SUPPLIED MATERIAL
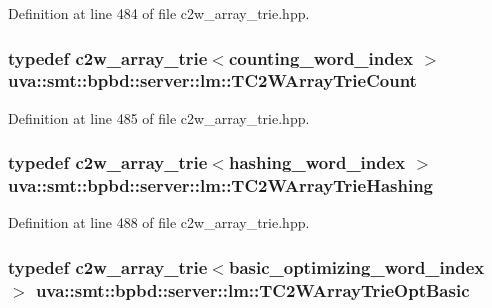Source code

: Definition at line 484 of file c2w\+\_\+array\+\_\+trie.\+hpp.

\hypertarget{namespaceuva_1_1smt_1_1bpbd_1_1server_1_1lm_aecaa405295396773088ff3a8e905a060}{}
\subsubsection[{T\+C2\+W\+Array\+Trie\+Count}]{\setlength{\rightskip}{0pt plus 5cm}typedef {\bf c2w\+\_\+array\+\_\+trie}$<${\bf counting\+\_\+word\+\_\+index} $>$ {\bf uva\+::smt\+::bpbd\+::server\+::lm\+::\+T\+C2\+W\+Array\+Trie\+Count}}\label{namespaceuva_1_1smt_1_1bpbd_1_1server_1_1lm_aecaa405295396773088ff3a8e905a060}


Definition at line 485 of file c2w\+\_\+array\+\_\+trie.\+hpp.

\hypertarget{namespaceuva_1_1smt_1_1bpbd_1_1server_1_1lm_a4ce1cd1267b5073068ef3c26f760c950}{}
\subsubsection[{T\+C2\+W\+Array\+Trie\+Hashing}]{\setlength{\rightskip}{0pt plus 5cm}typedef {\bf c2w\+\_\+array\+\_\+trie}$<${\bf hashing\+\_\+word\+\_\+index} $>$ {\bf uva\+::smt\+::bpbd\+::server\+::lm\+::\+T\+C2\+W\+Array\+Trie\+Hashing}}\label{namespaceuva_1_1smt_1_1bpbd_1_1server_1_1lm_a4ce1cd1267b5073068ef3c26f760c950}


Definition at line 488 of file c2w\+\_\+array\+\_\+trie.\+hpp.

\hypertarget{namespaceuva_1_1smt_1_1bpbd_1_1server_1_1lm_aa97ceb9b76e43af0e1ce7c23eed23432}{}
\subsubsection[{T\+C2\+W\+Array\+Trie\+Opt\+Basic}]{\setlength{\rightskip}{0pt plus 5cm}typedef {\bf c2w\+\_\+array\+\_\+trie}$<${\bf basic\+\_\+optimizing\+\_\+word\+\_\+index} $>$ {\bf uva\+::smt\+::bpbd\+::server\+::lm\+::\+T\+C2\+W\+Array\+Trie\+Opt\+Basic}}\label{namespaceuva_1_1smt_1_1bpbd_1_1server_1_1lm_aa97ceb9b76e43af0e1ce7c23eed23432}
---
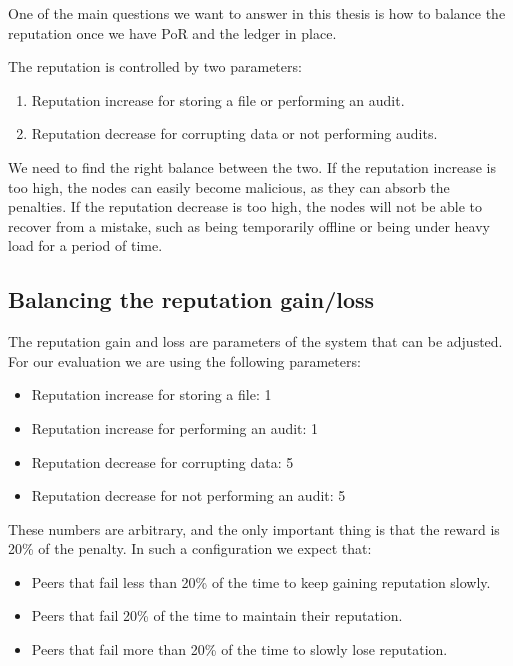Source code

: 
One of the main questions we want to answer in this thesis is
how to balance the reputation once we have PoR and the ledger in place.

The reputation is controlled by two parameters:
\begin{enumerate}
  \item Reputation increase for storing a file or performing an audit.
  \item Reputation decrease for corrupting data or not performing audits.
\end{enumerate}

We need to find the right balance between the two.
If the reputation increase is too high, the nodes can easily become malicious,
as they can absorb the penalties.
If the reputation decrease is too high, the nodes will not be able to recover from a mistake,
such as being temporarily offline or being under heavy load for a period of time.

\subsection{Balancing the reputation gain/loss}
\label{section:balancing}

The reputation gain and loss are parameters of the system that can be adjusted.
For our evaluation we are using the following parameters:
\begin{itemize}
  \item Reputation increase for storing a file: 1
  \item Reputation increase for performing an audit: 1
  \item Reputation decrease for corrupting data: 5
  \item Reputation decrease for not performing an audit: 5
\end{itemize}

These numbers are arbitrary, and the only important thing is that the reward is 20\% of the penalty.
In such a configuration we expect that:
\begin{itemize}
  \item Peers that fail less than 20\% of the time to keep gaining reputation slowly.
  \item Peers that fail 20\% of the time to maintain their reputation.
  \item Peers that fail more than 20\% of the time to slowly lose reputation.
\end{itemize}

TASK DIRECTIONS
Which lines in the material above include the string "loss"? Pull them out.

ANSWER SPACE
\subsection{Balancing the reputation gain/loss}
The reputation gain and loss are parameters of the system that can be adjusted.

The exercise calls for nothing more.